Enrolei a vela e a prendi com firmeza em torno do mastro, do botaló,
da espicha e de dois pares de remos sobressalentes, e joguei tudo
dentro d’água. Amarrada à proa por uma corda, ela flutuou um
pouco abaixo da superfície, sem ficar exposta ao vento, e dessa
forma não era arrastada tão facilmente quanto o bote. Como
consequência, o barco mantinha posição fixa com a proa de frente
para o vento e para a ondulação, a melhor posição para evitar
inundações quando as ondas estão quebrando com espuma.
— E
agora? — Maud perguntou, animada, quando concluí a tarefa e vesti
novamente as luvas.
— Agora
não estamos mais viajando rumo ao Japão — respondi. — Nosso
desvio é para o sudeste, ou su-sudeste, a uma velocidade de pelo
menos três quilômetros por hora.
— Serão
apenas trinta e seis quilômetros — ela frisou — se o vento
continuar forte a noite toda.
— Sim,
e apenas duzentos e dezesseis quilômetros se ele durar três dias e
três noites.
— Mas
não vai durar tanto — ela disse com uma cômoda confiança. —
Vai virar e soprar na medida certa.
— Nada
é mais imune à fé que o oceano.
— Mas
o vento! — ela retrucou. — Você falou tanto dos valorosos ventos
alísios.
— Eu
devia ter lembrado de trazer o cronômetro e o sextante de Wolf
Larsen — falei ainda em tom desconsolado. — Navegar numa direção
enquanto se é desviado para outra, para não falar da corrente
agindo em uma terceira direção, torna complicado demais estimar a
posição somente com a bússola. Daqui a pouco tempo, não poderemos
calcular nosso ponto estimado sem uma margem de erro de oitocentos
quilômetros.
Logo
em seguida, pedi desculpas e prometi que dali em diante não me
deixaria abater. Atendendo a seu pedido, permiti que ela assumisse a
vigia até a meia-noite (naquele momento eram nove horas), mas antes
de deitar enrolei-a em cobertores e coloquei uma capa impermeável
por cima. Só consegui dar alguns cochilos.
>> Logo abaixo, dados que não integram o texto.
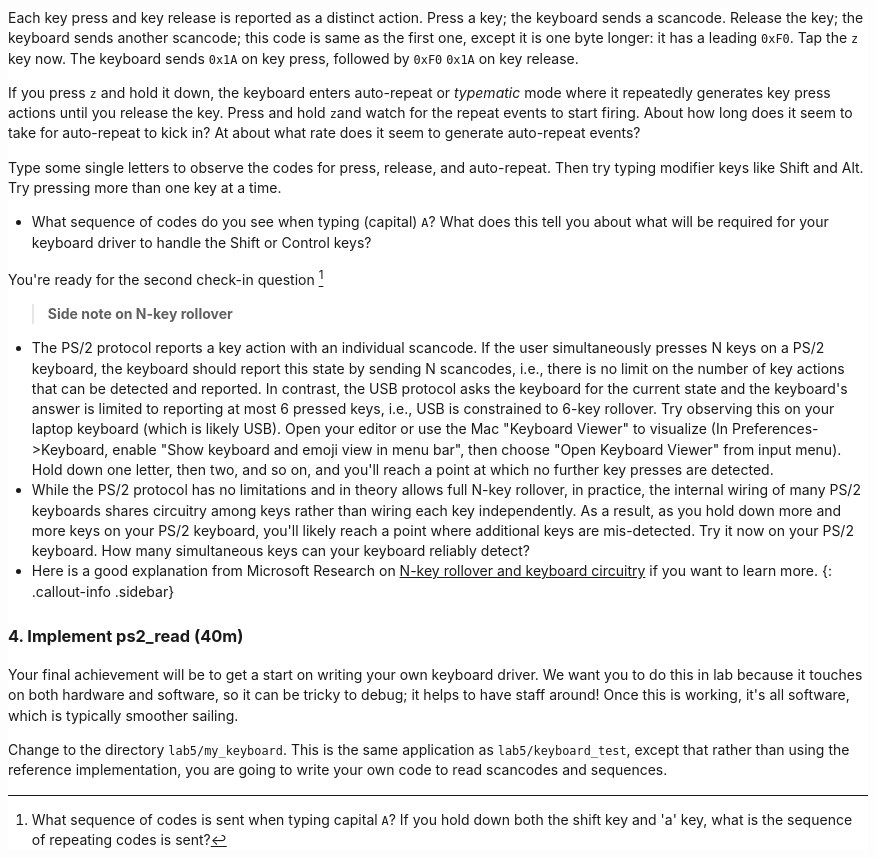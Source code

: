 Each key press and key release is reported as a distinct action. Press a key;
the keyboard sends a scancode. Release the key; the keyboard sends another
scancode; this code is same as the first one, except it is one byte longer: it
has a leading `0xF0`. Tap the `z` key now. The keyboard sends `0x1A` on key
press, followed by `0xF0` `0x1A` on key release.

If you press `z` and hold it down, the keyboard enters auto-repeat or
_typematic_ mode where it repeatedly generates key press actions until you
release the key.  Press and hold `z`and watch for the repeat events to start
firing. About how long does it seem to take for auto-repeat to kick in? At
about what rate does it seem to generate auto-repeat events?  

Type some single letters to observe the codes for press, release, and
auto-repeat.  Then try typing modifier keys like Shift and Alt. Try pressing
more than one key at a time. 

* What sequence of codes do you see when typing (capital) `A`? What does this
  tell you about what will be required for your keyboard driver to handle the
  Shift or Control keys?  

You're ready for the second check-in question [^2]

<style>
  .sidebar { font-size: small; }
</style>

> __Side note on N-key rollover__
- The PS/2 protocol reports a key action with an individual scancode. If the user simultaneously presses N keys on a PS/2 keyboard, the keyboard should report this state by sending N scancodes, i.e., there is no limit on the number of key actions that can be detected and reported.  In contrast, the USB protocol asks the keyboard for the current state and the keyboard's answer is limited to reporting at most 6 pressed keys, i.e., USB is constrained to 6-key rollover. Try observing this on your laptop keyboard (which is likely USB). Open your editor or use the Mac "Keyboard Viewer" to visualize (In Preferences->Keyboard, enable "Show keyboard and emoji view in menu bar", then choose "Open Keyboard Viewer" from input menu). Hold down one letter, then two, and so on, and you'll reach a point at which no further key presses are detected.
- While the PS/2 protocol has no limitations and in theory allows full N-key rollover, in practice, the internal wiring of many PS/2 keyboards shares circuitry among keys rather than wiring each key independently. As a result, as you hold down more and more keys on your PS/2 keyboard, you'll likely reach a point where additional keys are mis-detected. Try it now on your PS/2 keyboard. How many simultaneous keys can your keyboard reliably detect?
- Here is a good explanation from Microsoft Research on [N-key rollover and keyboard circuitry](http://web.archive.org/web/20180112133411/https://www.microsoft.com/appliedsciences/content/projects/AntiGhostingExplained.aspx) if you want to learn more.
{: .callout-info .sidebar}

### 4. Implement ps2_read (40m)

Your final achievement will be to get a start on writing your own keyboard
driver. We want you to do this in lab because it touches on both
hardware and software, so it can be tricky to debug; it helps to
have staff around! Once this is working, it's all software, which is typically smoother sailing.

Change to the directory `lab5/my_keyboard`. This is the
same application as `lab5/keyboard_test`, except that rather than
using the reference implementation, you are going to write your own code to
read scancodes and sequences.


[^1]: The PS/2 clock frequency must be in the range 10 to 16.7 kHz. To be within spec, what should time period between falling clock edges be? When you measured using the logic analyzer, what time period did you observe? Write down this number, you will need it for a later check-in question .
[^2]: What sequence of codes is sent when typing capital `A`? If you hold down both the shift key and 'a' key, what is the sequence of repeating codes is sent?  
[^3]: In a PS/2 scancode, does the least significant or most significant data bit arrive first?
[^4]: Show off that your implementation of `keyboard_read_scancode` correctly receives scancodes from your keyboard.  
[^5]: Hand in your group's annotated copy of `bootloader.c`.
[^6]: Take your entire keyboard kit (keyboard, adapter, plug board, logic analyzer) with you. This equipment is on loan to you. Please take care of it and return at the end of quarter.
O bote saltava e batia na
superfície ao transpor cada crista, as ondas que passavam faziam
barulho e a água espirrava o tempo todo para dentro. Mesmo assim,
pensei comigo que não era uma noite ruim, nada que se pudesse
comparar às noites que passei no Ghost ou, quem sabe, às
noites que ainda passaríamos naquela conchinha de marisco. Suas
tábuas tinham dois centímetros de espessura. Estávamos separados
do fundo do mar por dois centímetros de madeira.
E
ainda assim, assevero quantas vezes for preciso, eu não estava com
medo. Já não temia aquela morte que Wolf Larsen e mesmo Thomas
Mugridge tinham me feito temer. A entrada de Maud Brewster em minha
vida parecia haver me transformado. Afinal de contas, pensei, amar é
melhor e mais belo que ser amado, pois faz uma parte da vida valer
tanto a pena que não nos opomos a morrer por ela. Esqueço de minha
própria vida no amor por uma outra vida. Apesar disso, e aí está o
paradoxo, nunca quis viver tanto quanto agora, quando dou um valor
menor à minha própria vida. Nunca tive tanta razão para estar
vivo, foi meu pensamento conclusivo. Depois disso, até adormecer,
bastou-se tentar devassar a escuridão até o lugar na popa em que eu
sabia que Maud Brewster estava encolhida, prestando atenção no mar
espumante, pronta para me chamar a qualquer momento.